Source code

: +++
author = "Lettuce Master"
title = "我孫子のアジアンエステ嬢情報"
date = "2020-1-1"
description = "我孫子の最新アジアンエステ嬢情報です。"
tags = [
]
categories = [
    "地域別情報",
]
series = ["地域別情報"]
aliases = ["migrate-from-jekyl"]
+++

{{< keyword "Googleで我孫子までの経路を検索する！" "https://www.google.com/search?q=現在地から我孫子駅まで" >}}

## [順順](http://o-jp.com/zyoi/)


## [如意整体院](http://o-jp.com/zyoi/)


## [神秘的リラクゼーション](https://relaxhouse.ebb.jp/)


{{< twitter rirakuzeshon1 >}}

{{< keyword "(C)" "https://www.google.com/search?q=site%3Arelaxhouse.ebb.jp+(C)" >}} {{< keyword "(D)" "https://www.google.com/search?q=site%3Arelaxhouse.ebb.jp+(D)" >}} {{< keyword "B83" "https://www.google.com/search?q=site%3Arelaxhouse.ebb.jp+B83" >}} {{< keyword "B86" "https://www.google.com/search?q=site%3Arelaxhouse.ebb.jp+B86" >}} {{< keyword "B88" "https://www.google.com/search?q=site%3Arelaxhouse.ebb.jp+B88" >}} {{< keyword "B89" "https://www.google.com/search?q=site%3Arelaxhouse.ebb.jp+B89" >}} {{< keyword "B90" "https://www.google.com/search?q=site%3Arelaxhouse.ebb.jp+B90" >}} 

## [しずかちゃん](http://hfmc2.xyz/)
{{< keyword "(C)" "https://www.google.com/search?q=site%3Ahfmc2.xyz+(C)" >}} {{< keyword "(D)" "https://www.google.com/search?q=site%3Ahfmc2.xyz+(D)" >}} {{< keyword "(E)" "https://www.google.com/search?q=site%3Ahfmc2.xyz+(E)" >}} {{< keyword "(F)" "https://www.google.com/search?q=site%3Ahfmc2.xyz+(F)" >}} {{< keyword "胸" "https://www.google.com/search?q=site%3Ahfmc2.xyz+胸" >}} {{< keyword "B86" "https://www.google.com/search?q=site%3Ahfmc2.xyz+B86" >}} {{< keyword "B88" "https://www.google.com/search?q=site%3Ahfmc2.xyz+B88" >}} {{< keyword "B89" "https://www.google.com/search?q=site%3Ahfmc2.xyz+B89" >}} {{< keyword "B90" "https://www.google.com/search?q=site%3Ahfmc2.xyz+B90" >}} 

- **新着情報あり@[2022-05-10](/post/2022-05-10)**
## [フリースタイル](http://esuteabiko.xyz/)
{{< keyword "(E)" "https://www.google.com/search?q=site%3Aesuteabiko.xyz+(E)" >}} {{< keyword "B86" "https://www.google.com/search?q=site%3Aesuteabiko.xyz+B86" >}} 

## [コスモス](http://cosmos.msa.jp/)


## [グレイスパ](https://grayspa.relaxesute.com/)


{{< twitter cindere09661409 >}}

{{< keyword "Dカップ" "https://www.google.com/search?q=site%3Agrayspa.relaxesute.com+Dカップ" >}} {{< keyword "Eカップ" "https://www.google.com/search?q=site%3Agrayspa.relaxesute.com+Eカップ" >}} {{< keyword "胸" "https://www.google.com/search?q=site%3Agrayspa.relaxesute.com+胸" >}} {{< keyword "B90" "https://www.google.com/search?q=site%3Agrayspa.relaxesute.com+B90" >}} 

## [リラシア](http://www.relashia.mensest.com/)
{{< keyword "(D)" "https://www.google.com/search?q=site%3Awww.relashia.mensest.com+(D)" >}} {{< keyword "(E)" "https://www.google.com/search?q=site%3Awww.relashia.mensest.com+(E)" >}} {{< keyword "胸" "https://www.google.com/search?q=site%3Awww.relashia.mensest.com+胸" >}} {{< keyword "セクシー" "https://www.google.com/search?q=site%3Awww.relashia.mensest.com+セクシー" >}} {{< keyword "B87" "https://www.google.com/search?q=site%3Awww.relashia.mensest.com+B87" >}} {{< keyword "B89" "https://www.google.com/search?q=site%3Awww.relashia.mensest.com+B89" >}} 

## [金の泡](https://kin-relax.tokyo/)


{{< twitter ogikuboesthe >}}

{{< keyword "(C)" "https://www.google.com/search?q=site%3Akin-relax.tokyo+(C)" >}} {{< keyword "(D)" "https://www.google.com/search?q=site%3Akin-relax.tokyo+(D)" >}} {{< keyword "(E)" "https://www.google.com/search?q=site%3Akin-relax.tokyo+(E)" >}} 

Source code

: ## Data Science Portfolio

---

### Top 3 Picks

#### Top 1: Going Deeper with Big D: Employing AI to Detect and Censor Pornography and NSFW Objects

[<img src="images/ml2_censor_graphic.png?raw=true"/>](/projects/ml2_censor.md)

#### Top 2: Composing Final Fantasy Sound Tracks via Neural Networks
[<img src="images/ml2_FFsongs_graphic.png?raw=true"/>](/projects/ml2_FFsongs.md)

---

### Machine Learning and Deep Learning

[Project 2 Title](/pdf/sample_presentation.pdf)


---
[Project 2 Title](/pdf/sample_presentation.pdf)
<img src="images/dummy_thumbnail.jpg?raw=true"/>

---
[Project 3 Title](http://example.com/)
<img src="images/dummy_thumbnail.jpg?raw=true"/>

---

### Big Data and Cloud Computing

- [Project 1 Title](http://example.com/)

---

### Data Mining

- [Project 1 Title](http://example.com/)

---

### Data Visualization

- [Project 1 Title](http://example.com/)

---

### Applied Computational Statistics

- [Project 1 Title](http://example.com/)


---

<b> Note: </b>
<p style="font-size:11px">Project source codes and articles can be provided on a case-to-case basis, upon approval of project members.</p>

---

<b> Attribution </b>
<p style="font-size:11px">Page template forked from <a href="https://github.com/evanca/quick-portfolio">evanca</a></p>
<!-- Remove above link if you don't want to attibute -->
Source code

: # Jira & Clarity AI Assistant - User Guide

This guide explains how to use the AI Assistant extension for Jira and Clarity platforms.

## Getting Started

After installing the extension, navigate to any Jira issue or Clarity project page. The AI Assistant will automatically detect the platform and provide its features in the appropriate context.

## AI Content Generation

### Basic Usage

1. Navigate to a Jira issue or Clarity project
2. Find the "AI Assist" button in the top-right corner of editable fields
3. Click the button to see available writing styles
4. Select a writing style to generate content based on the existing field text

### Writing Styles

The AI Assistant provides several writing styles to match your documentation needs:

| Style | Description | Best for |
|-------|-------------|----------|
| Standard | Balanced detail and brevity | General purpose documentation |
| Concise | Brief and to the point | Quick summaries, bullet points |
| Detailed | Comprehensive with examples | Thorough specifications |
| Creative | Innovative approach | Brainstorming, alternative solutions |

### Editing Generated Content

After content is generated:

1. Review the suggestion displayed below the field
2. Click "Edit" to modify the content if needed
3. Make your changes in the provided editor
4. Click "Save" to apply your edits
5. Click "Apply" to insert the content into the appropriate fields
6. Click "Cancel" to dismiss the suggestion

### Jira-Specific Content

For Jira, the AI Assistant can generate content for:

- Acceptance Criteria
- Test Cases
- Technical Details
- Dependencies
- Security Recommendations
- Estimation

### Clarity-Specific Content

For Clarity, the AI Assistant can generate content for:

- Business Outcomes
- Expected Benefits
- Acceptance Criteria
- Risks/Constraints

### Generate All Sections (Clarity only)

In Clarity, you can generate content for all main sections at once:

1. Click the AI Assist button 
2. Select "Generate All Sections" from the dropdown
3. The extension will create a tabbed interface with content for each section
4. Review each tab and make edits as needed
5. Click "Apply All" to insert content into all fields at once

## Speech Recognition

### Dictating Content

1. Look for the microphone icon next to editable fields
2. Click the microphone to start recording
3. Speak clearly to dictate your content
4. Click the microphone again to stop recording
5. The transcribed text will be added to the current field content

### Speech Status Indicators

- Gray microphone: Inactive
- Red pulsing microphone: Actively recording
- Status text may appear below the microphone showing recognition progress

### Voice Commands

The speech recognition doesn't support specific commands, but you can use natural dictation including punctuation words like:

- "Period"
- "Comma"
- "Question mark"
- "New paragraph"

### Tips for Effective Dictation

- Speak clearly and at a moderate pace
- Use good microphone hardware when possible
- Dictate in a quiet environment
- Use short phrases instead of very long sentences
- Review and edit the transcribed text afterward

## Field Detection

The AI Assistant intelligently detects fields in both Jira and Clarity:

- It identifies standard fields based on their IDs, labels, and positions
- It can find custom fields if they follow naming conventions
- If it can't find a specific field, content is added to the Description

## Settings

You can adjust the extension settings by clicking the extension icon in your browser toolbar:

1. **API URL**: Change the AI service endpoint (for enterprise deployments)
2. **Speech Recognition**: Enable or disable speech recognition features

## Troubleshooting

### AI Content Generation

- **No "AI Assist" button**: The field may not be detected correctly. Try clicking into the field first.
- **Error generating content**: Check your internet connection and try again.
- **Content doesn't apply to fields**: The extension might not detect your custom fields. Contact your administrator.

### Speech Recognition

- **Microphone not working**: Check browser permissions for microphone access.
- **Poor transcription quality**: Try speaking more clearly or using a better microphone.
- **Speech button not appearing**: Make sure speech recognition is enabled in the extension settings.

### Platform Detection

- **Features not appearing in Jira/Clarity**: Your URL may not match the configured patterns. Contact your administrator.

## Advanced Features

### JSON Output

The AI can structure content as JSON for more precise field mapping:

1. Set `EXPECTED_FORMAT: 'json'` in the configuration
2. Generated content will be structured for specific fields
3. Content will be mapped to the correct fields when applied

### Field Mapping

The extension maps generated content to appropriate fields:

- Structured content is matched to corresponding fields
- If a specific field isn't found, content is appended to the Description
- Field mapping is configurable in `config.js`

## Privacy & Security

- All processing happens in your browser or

====

== Activity ==
Beginning with the line above that contains "- It identifies", copy each line exactly up to and including the line that contains "1. **API URL**: Change", and go no further.

== Solution to this task ==
- It identifies standard fields based on their IDs, labels, and positions
- It can find custom fields if they follow naming conventions
- If it can't find a specific field, content is added to the Description

## Settings

You can adjust the extension settings by clicking the extension icon in your browser toolbar:

1. **API URL**: Change the AI service endpoint (for enterprise deployments)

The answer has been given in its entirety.